UNHCRThe definition of refugee includes those who are members of a particular social group. Section 1 of the Refugee Act 1996 defines this ground as including (amongst others) those persecuted for reasons of their sexual orientation. In a recent United Kingdom Supreme Court decision, HJ (Iran) and HT (Cameroon) v Secretary of State for the Home Department the question that arose was whether a person had to be ‘discrete’ in relation to their sexuality so as to avoid persecution by the state. The High Court and Court of Appeal for England and Wales response to this question was ‘yes’. The UK Supreme Court, however, rejected this approach. Lord Roger (at para. 76) inverted the question posed in this case, questioning whether:

a straight man or woman could find it reasonably tolerable to conceal his or her sexual identity indefinitely to avoid suffering persecution.

Fiona de Londras noted in a previous post, how Irish decision makers were finding against the credibility of refugee applicants for not knowing or being involved in the gay rights movement or arguing that they could be ‘discrete’ if returned to their countries of origin.
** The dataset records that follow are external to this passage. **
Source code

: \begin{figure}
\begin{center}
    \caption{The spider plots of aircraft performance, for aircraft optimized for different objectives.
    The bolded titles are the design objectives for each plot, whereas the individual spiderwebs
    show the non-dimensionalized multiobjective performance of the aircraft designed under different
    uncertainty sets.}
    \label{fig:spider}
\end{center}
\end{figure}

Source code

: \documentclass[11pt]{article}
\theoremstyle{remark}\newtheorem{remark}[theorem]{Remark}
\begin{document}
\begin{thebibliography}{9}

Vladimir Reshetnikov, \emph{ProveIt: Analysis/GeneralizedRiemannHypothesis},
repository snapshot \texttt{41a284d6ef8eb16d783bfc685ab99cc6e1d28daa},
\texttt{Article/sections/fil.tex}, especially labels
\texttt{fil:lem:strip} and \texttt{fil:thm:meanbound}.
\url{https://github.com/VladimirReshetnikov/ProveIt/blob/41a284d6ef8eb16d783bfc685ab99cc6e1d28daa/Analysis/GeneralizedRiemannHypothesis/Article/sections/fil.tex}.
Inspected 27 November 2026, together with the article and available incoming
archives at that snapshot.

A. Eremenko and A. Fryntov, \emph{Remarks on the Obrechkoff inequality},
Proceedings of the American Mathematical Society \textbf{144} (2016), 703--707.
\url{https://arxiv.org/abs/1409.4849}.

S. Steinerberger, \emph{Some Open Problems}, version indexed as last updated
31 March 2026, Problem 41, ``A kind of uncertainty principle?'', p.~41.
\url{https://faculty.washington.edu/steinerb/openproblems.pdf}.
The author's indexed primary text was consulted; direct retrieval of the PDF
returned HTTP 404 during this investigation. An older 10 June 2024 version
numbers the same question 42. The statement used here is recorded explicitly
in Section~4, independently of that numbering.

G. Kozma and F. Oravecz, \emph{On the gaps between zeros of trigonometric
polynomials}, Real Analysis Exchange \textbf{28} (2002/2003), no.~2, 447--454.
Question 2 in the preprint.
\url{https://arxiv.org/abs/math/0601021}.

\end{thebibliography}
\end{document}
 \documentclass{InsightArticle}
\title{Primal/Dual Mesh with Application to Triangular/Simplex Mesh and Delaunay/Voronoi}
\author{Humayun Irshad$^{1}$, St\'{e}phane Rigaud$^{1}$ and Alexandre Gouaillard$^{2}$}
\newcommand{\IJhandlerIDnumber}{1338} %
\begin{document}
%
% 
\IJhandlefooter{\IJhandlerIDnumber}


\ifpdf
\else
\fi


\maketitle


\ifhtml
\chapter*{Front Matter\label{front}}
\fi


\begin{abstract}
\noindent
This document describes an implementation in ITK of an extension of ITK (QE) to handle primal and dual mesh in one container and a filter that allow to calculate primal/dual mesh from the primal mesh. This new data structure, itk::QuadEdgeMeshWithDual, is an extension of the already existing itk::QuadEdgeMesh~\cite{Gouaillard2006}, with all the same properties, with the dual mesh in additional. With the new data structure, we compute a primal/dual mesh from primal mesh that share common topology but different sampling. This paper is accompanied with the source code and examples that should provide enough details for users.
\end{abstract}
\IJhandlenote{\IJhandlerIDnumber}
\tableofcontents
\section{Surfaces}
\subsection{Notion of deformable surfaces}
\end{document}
This is a wholly incorrect approach to follow. It debases human dignity to an extent that is intolerable. The approach of the UK Supreme Court is more in line with the object and purpose of the Refugee Convention and ensuring that as a living instrument it continues to have relevance to forms of persecution against emerging social groups. In deciding whether an asylum seeker, who bases his/her claim on sexual orientation, the test set down by Lord Roger as to how this claim should be assessed is useful (at para. 82 of his judgment):

  1. The tribunal must first ask itself whether it was satisfied that an applicant is, or would be treated as gay by potential persecutors in his home country. If so,
  2. the tribunal then has to ask itself whether it was satisfied that gay people who lived openly would be liable to persecution. If so,
  3. the tribunal should consider what the individual applicant would do if returned to that country. If the asylum seeker would live openly and thereby be exposed to a real risk of persecution, then s/he had a well-founded fear of persecution, even if the risk could be avoided by living “discreetly”. If, on the other hand, the tribunal concluded that the applicant would in fact live discreetly and so avoid persecution, it had to go on to ask itself why s/he would do so.
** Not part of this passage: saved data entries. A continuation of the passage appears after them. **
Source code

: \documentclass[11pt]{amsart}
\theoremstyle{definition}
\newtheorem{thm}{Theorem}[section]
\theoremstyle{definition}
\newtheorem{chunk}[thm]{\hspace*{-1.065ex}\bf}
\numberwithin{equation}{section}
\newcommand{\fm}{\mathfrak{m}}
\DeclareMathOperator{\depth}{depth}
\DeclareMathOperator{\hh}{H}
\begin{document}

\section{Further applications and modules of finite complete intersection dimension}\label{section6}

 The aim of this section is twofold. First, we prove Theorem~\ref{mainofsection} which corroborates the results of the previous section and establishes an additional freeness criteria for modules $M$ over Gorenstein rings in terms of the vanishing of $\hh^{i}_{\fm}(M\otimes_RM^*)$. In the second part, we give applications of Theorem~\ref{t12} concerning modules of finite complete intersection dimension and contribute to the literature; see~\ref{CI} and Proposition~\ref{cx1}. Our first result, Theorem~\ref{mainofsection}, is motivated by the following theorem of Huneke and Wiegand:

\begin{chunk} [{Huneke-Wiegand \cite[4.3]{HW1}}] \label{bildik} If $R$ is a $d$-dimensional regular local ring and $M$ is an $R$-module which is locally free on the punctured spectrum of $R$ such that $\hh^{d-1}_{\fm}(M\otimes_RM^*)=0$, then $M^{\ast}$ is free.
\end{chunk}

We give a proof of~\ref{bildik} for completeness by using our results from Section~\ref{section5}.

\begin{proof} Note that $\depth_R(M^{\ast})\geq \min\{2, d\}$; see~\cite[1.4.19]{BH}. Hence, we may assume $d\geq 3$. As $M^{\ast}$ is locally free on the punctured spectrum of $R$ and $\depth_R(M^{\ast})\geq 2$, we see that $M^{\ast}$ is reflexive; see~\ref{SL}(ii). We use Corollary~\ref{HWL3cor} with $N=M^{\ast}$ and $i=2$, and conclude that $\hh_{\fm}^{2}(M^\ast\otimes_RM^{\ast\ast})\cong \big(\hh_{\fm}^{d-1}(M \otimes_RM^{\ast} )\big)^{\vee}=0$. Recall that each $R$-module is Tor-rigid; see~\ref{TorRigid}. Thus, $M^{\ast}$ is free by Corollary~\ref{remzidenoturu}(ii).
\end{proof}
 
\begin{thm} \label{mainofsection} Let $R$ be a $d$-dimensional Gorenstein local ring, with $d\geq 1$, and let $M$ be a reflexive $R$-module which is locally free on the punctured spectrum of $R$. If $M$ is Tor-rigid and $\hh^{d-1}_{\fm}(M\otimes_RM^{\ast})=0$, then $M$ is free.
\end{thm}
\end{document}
  4. If it concluded that the applicant would choose to live discreetly simply because that was how he wished to live, or because of social pressures, such as not wanting to distress his parents or embarrass his friends, his/her application should be rejected. Social pressures of that kind did not amount to persecution and the Refugee Convention did not offer protection against them.
  5. If, on the other hand, the tribunal concluded that a material reason for the applicant living discreetly would be a fear of the persecution which would follow if s/he were to live openly, then, other things being equal, the application should succeed.